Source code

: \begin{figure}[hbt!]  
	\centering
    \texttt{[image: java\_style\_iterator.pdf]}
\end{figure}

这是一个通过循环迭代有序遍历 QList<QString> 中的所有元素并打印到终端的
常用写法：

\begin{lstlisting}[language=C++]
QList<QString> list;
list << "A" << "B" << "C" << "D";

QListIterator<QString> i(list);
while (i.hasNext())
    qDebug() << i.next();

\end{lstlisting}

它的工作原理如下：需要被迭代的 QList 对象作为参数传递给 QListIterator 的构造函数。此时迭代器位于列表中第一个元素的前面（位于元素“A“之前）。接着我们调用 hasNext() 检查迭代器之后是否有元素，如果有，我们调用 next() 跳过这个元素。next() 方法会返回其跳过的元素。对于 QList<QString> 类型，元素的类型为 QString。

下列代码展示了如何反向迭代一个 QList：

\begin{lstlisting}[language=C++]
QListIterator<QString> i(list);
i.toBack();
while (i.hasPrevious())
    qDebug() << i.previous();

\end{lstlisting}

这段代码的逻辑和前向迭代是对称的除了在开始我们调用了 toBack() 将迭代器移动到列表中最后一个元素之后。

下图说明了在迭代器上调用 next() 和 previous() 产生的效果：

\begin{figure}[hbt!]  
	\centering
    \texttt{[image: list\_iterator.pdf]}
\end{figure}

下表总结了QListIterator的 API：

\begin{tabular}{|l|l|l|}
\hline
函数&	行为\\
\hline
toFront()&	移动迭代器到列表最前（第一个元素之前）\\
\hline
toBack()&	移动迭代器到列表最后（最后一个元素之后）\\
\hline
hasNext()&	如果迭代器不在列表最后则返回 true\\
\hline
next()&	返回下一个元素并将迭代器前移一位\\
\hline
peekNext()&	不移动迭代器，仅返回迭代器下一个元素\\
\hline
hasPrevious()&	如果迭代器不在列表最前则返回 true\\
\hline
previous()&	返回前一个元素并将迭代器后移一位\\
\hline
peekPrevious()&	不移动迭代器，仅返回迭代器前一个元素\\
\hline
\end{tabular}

• Aim of the task: Given the entries above, say how many lines include the word "image", and write nothing besides the number.

• Answer below: 2